**ASSIGNMENT:**
The first line of the data below and every line after it, through the one with "4) Importando e", must be transcribed without change.

**RECORD EXTRACTS:**
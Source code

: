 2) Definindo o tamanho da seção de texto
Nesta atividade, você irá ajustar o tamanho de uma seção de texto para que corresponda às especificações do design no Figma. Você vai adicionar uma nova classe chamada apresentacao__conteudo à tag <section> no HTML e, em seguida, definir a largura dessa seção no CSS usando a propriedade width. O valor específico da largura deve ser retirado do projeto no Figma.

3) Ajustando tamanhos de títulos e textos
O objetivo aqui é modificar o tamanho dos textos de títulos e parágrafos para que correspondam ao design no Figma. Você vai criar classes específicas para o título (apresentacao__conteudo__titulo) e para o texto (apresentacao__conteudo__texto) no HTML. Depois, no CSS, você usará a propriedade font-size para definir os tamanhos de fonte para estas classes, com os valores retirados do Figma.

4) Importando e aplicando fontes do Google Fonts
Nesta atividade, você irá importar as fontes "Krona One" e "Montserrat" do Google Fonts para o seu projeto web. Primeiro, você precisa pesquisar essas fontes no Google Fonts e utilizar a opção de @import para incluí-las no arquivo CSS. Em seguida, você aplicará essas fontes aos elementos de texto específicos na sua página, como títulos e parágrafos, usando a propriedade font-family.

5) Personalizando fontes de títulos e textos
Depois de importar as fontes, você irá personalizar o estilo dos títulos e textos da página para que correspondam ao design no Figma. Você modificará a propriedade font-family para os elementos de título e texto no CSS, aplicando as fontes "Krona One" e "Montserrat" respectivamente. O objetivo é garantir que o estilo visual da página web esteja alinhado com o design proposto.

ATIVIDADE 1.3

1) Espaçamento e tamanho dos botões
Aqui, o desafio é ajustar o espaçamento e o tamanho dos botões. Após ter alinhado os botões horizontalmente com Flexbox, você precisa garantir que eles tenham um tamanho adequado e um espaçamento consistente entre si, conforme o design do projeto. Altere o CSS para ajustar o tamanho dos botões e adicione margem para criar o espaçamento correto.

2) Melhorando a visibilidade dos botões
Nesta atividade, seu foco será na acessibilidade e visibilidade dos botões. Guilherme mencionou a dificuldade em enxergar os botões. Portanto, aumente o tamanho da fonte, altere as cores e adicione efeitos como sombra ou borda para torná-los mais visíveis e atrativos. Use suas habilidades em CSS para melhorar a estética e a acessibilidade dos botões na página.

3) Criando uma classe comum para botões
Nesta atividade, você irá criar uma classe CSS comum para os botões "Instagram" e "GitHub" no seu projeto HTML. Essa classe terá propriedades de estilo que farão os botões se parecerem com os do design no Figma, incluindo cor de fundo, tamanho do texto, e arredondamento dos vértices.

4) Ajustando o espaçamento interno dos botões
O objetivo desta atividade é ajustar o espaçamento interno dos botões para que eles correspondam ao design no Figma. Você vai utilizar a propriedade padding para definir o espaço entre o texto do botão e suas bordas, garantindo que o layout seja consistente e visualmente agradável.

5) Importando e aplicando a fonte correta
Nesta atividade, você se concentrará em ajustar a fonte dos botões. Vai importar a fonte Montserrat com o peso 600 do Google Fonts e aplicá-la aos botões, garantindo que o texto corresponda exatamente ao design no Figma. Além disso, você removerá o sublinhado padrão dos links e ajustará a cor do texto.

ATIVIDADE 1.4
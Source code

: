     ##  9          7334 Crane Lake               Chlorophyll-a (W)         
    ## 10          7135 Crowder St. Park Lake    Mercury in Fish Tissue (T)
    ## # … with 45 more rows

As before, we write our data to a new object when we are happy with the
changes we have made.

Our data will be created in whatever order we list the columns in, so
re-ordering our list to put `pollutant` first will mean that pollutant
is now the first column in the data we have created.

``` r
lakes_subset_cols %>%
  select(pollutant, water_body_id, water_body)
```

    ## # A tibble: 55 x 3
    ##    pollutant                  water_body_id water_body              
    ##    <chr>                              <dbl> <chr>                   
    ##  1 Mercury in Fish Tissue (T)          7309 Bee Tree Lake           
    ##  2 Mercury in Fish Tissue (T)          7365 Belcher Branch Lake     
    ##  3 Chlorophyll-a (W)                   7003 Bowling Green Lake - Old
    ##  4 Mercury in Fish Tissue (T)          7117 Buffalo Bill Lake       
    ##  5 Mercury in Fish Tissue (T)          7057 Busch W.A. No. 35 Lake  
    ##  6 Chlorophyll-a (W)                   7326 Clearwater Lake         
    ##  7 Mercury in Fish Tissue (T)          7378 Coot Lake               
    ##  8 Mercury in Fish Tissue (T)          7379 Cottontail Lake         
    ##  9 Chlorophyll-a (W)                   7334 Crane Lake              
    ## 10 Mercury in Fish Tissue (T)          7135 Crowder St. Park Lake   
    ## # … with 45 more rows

**SOLUTION:**
Source code

: 2) Definindo o tamanho da seção de texto
Nesta atividade, você irá ajustar o tamanho de uma seção de texto para que corresponda às especificações do design no Figma. Você vai adicionar uma nova classe chamada apresentacao__conteudo à tag <section> no HTML e, em seguida, definir a largura dessa seção no CSS usando a propriedade width. O valor específico da largura deve ser retirado do projeto no Figma.

3) Ajustando tamanhos de títulos e textos
O objetivo aqui é modificar o tamanho dos textos de títulos e parágrafos para que correspondam ao design no Figma. Você vai criar classes específicas para o título (apresentacao__conteudo__titulo) e para o texto (apresentacao__conteudo__texto) no HTML. Depois, no CSS, você usará a propriedade font-size para definir os tamanhos de fonte para estas classes, com os valores retirados do Figma.

4) Importando e aplicando fontes do Google Fonts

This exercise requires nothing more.